• [About this exercise]:
Set down all of the records exactly.

• [Available data]:
□ □ □ □
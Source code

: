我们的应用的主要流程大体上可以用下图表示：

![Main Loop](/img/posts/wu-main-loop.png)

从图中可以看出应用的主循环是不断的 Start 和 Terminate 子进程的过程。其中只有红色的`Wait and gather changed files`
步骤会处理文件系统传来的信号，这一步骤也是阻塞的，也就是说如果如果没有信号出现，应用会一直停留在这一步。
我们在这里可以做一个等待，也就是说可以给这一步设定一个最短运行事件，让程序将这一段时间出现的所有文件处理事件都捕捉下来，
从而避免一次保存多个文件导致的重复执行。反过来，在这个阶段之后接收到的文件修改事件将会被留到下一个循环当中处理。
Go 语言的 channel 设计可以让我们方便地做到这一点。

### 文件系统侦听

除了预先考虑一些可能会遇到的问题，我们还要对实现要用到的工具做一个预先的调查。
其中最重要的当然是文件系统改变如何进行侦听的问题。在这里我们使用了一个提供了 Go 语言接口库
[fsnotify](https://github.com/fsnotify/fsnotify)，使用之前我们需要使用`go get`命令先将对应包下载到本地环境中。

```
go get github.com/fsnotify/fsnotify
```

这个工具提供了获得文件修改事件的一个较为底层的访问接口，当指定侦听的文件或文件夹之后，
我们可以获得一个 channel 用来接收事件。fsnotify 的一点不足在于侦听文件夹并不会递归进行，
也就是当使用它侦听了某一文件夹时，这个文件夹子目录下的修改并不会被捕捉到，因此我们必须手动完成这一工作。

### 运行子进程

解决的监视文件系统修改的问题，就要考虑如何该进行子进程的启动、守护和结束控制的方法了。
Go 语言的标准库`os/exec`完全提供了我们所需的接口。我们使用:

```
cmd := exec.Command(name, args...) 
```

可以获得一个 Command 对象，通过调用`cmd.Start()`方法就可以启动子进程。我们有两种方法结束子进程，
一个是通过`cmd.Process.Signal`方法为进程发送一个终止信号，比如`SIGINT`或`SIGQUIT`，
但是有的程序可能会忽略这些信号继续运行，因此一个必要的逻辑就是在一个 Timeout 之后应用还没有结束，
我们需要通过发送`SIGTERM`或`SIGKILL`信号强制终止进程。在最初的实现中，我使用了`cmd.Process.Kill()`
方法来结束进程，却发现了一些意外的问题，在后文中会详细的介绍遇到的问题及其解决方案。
□ □ □ □
• [Output for this task]:
Source code

:我们的应用的主要流程大体上可以用下图表示：

![Main Loop](/img/posts/wu-main-loop.png)

从图中可以看出应用的主循环是不断的 Start 和 Terminate 子进程的过程。其中只有红色的`Wait and gather changed files`
步骤会处理文件系统传来的信号，这一步骤也是阻塞的，也就是说如果如果没有信号出现，应用会一直停留在这一步。
我们在这里可以做一个等待，也就是说可以给这一步设定一个最短运行事件，让程序将这一段时间出现的所有文件处理事件都捕捉下来，
从而避免一次保存多个文件导致的重复执行。反过来，在这个阶段之后接收到的文件修改事件将会被留到下一个循环当中处理。
Go 语言的 channel 设计可以让我们方便地做到这一点。

### 文件系统侦听

除了预先考虑一些可能会遇到的问题，我们还要对实现要用到的工具做一个预先的调查。
其中最重要的当然是文件系统改变如何进行侦听的问题。在这里我们使用了一个提供了 Go 语言接口库
[fsnotify](https://github.com/fsnotify/fsnotify)，使用之前我们需要使用`go get`命令先将对应包下载到本地环境中。

```
go get github.com/fsnotify/fsnotify
```

这个工具提供了获得文件修改事件的一个较为底层的访问接口，当指定侦听的文件或文件夹之后，
我们可以获得一个 channel 用来接收事件。fsnotify 的一点不足在于侦听文件夹并不会递归进行，
也就是当使用它侦听了某一文件夹时，这个文件夹子目录下的修改并不会被捕捉到，因此我们必须手动完成这一工作。

### 运行子进程

解决的监视文件系统修改的问题，就要考虑如何该进行子进程的启动、守护和结束控制的方法了。
Go 语言的标准库`os/exec`完全提供了我们所需的接口。我们使用:

```
cmd := exec.Command(name, args...) 
```

可以获得一个 Command 对象，通过调用`cmd.Start()`方法就可以启动子进程。我们有两种方法结束子进程，
一个是通过`cmd.Process.Signal`方法为进程发送一个终止信号，比如`SIGINT`或`SIGQUIT`，
但是有的程序可能会忽略这些信号继续运行，因此一个必要的逻辑就是在一个 Timeout 之后应用还没有结束，
我们需要通过发送`SIGTERM`或`SIGKILL`信号强制终止进程。在最初的实现中，我使用了`cmd.Process.Kill()`
方法来结束进程，却发现了一些意外的问题，在后文中会详细的介绍遇到的问题及其解决方案。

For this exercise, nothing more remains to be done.